## Imports

In [1]:
import pandas as pd
import numpy as np
import warnings
from helper_functions.file_io_functions import detect_raw_files, load_processed_data, save_results, load_data, create_excel_files_from_nested_dict
from helper_functions.cleanup_functions import raw_cleanup
from helper_functions.edges_clusters import find_name_adresse_doubletten
from helper_functions.filter_muster_organisationen import general_exclusion_criteria, FDA_servicerole, batch_process_produkte, organisationsrollen_filter_and_format_batch, find_portal_vs_physisch_doublette, find_frequent_roles, filter_clusters_with_mixed_produkt_roles
from helper_functions.analyses_formatting import final_touch, final_touch_batch, add_organisationsrollen_string_columns, organisationsrollen_add_inhaber_typ_and_produkt_typ
from helper_functions.statistics import count_produktrollen_identische_sonstige
import pickle

# This extension will cause imported modules to be reloaded if there were changes made.
%load_ext autoreload
%autoreload 2

# Disable some annoying warnings. 
pd.options.mode.chained_assignment = None
warnings.simplefilter(action='ignore', category=FutureWarning)

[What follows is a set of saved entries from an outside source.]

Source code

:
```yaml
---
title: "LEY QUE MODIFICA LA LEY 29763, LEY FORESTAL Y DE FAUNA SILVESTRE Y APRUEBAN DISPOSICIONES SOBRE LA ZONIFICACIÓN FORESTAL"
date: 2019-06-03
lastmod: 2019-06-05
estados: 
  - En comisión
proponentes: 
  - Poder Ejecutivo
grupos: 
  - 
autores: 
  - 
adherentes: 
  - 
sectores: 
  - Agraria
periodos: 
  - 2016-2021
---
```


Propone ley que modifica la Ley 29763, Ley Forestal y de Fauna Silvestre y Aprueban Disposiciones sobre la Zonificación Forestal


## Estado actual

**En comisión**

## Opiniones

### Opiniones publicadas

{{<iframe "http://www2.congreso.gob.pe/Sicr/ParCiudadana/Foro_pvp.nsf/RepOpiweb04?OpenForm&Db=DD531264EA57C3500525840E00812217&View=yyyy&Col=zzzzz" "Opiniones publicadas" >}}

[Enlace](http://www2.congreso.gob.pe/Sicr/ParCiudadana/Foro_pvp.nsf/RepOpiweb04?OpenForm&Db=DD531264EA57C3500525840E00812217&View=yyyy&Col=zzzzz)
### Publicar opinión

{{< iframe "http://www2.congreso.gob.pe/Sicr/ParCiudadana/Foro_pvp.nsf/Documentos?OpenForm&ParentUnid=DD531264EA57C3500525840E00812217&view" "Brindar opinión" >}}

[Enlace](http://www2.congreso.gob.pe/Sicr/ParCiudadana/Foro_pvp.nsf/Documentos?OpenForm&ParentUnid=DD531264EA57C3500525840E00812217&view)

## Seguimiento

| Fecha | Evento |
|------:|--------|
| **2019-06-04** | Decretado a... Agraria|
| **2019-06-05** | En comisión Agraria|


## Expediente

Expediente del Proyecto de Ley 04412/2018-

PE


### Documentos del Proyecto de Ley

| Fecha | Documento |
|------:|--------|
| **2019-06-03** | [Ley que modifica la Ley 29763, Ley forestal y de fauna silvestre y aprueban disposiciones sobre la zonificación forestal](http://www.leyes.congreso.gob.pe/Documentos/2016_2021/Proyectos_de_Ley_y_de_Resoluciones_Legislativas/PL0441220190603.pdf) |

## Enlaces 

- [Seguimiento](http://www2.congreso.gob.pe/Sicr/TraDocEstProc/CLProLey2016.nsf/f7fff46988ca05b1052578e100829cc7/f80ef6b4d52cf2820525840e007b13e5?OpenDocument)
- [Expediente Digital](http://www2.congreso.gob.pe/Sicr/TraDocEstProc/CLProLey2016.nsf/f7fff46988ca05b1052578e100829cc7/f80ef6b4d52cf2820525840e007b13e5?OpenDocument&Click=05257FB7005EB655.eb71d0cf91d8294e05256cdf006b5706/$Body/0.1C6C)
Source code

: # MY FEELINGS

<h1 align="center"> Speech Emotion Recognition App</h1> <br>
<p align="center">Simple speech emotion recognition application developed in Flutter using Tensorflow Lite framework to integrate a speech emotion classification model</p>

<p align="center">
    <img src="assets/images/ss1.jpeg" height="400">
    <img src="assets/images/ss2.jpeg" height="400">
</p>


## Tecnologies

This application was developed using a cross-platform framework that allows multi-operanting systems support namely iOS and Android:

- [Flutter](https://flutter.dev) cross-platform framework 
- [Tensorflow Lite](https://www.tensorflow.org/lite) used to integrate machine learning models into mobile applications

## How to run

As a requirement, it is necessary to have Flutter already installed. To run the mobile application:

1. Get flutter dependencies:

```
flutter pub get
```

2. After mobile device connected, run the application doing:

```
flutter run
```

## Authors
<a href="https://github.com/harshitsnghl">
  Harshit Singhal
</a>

# Set the global number formatting
np.set_printoptions(precision=2, suppress=True)

## Loading Data & Basic Cleanup

Specify data folder. Can be the data folder of GraphViewer App.

This step must only be run once when processing a new dataset.

Recommendation:
When loading new data into the GraphViewerApp, run processing first there. 
Then run this script with "skip_hyperlink_step=True" below (a time consuming step that extracts links the formatted excel files).

In [2]:
# To check if all required Expertensuche files exist.
raw_data_directory = "../GraphViewerApp/data/"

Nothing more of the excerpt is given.